## Problem description
From the records below, find each line with the string "للاندرويد" and copy it.

## Records shown
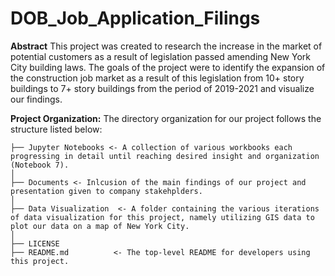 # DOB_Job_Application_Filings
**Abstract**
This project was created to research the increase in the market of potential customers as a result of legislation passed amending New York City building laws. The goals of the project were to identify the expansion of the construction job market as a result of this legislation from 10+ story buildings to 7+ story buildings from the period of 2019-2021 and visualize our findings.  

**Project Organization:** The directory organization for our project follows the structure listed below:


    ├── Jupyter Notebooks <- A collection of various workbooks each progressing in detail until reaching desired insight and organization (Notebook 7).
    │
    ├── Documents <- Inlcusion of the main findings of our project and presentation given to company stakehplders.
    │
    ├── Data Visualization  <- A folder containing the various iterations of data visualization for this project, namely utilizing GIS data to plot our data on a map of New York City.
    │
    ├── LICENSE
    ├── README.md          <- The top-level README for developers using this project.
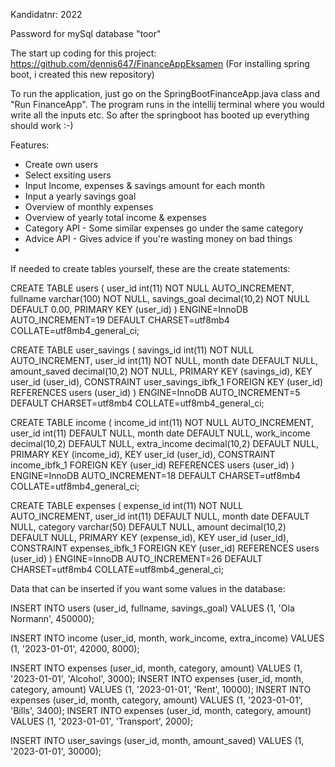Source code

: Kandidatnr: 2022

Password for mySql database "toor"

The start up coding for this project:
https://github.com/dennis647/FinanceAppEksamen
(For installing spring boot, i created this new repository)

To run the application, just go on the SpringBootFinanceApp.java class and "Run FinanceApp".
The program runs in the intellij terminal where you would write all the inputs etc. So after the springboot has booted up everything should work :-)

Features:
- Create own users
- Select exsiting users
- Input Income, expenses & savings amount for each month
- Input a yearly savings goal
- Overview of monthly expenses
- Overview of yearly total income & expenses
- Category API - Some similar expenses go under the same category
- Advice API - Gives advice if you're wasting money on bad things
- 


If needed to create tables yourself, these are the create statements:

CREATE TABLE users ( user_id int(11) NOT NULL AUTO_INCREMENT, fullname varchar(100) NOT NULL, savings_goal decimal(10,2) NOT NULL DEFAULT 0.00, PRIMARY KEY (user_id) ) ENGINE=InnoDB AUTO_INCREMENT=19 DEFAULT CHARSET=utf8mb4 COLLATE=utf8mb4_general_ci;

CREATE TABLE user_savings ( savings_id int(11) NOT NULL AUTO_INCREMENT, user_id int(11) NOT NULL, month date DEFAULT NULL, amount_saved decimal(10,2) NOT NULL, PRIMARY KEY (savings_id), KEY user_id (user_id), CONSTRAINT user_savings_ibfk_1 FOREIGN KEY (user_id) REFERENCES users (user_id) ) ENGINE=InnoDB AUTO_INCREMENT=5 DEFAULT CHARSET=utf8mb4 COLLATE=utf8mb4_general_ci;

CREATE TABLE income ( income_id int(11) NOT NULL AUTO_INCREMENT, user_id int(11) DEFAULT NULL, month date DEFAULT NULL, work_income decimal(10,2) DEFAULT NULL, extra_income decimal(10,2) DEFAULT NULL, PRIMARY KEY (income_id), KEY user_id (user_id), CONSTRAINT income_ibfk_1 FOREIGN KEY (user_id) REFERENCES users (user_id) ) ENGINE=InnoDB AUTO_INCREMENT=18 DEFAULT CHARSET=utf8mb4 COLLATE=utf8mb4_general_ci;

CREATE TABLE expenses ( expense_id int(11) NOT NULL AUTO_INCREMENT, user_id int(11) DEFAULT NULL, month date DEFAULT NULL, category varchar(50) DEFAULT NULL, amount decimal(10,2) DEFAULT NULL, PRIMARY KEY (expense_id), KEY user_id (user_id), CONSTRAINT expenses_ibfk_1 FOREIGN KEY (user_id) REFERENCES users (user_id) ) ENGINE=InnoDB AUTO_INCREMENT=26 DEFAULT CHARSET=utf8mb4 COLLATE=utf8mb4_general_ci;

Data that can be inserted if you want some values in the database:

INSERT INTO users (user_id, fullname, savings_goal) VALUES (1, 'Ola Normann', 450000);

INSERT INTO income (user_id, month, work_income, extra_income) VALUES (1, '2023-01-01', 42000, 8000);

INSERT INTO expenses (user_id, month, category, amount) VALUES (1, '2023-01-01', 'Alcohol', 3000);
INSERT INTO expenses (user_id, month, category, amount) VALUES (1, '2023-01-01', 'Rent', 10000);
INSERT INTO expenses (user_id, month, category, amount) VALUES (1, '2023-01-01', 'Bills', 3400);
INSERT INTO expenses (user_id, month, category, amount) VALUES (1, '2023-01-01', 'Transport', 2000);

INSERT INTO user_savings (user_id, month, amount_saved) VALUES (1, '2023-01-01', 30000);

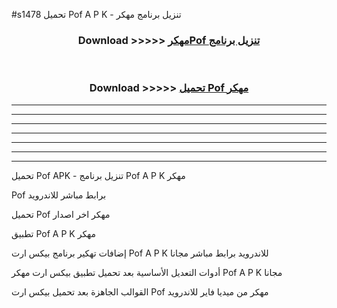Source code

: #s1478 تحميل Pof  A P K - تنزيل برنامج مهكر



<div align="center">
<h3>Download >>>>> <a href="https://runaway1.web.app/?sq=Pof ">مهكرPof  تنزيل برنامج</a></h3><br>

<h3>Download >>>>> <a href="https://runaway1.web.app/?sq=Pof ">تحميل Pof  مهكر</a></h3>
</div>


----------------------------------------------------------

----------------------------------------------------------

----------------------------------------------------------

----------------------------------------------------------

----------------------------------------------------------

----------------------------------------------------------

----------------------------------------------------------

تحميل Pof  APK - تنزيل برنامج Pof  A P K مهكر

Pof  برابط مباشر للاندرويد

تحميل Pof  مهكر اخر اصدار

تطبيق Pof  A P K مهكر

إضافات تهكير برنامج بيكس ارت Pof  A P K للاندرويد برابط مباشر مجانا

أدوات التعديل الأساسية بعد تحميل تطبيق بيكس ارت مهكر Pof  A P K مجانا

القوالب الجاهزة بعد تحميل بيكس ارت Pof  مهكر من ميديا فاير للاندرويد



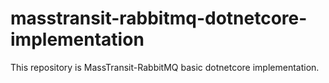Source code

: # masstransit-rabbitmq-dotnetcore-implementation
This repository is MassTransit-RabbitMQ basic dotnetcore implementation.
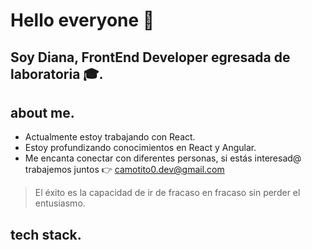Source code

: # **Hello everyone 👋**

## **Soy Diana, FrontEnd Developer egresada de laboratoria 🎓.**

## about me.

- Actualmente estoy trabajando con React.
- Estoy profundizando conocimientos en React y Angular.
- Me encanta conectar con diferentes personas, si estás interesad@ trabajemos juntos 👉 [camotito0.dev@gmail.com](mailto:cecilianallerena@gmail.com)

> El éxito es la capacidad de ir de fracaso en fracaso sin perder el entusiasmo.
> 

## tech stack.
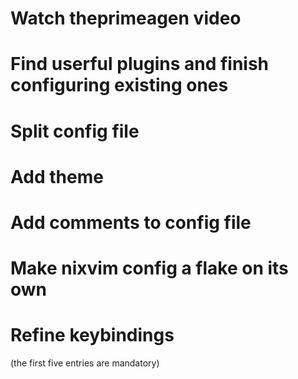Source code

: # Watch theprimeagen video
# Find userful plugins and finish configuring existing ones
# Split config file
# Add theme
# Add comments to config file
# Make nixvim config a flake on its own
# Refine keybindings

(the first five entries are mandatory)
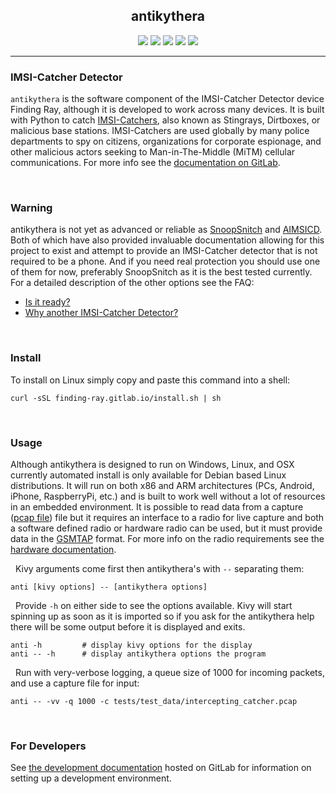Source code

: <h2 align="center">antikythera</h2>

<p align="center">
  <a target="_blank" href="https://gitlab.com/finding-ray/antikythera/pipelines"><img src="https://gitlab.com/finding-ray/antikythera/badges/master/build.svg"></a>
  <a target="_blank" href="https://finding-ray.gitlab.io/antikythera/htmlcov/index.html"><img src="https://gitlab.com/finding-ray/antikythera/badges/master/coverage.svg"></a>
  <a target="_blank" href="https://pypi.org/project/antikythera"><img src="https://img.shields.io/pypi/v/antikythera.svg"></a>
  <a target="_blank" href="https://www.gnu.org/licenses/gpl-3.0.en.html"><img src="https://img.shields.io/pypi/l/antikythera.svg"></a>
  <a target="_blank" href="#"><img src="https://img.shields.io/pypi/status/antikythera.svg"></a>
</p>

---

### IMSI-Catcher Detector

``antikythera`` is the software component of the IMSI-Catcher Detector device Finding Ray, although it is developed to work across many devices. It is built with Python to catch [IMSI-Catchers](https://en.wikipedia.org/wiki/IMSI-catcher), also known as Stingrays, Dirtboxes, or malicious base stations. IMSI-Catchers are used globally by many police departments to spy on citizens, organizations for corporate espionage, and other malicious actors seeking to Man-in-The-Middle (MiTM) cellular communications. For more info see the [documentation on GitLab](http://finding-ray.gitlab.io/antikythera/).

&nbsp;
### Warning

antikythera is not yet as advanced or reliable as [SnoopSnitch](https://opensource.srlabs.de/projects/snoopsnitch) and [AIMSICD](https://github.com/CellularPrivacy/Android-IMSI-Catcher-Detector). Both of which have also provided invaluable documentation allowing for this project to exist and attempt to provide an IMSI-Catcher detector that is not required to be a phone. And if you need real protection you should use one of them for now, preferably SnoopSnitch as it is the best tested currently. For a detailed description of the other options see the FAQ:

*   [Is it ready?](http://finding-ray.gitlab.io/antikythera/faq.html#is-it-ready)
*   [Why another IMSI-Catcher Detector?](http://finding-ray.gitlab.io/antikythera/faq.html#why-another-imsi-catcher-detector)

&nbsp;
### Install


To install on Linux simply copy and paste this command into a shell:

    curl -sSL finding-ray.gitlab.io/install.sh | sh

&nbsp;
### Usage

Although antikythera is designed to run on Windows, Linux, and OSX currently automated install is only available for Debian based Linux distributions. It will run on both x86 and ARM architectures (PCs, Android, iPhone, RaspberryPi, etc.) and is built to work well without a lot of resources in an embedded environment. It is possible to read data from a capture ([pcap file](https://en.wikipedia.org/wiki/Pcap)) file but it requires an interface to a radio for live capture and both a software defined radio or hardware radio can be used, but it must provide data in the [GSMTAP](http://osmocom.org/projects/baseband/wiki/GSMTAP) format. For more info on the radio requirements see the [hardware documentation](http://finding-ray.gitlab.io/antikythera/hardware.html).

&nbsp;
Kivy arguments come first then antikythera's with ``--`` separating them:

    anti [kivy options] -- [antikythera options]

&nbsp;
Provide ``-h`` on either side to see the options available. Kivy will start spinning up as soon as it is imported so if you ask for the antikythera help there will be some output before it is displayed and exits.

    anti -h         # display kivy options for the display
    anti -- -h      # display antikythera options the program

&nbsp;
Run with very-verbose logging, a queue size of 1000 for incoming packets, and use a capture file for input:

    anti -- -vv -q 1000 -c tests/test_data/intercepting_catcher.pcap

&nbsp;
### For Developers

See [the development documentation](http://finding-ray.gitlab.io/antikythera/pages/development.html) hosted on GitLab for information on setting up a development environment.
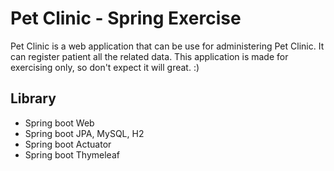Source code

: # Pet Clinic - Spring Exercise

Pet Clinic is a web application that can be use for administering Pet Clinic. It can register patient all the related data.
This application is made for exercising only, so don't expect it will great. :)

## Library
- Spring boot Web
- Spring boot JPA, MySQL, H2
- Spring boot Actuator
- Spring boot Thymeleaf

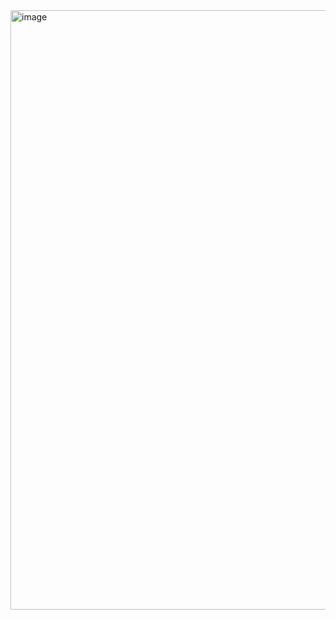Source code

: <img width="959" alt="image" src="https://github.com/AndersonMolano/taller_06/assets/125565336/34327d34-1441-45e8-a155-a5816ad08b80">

## Response below
Pof  برابط مباشر للاندرويد
إضافات تهكير برنامج بيكس ارت Pof  A P K للاندرويد برابط مباشر مجانا
القوالب الجاهزة بعد تحميل بيكس ارت Pof  مهكر من ميديا فاير للاندرويد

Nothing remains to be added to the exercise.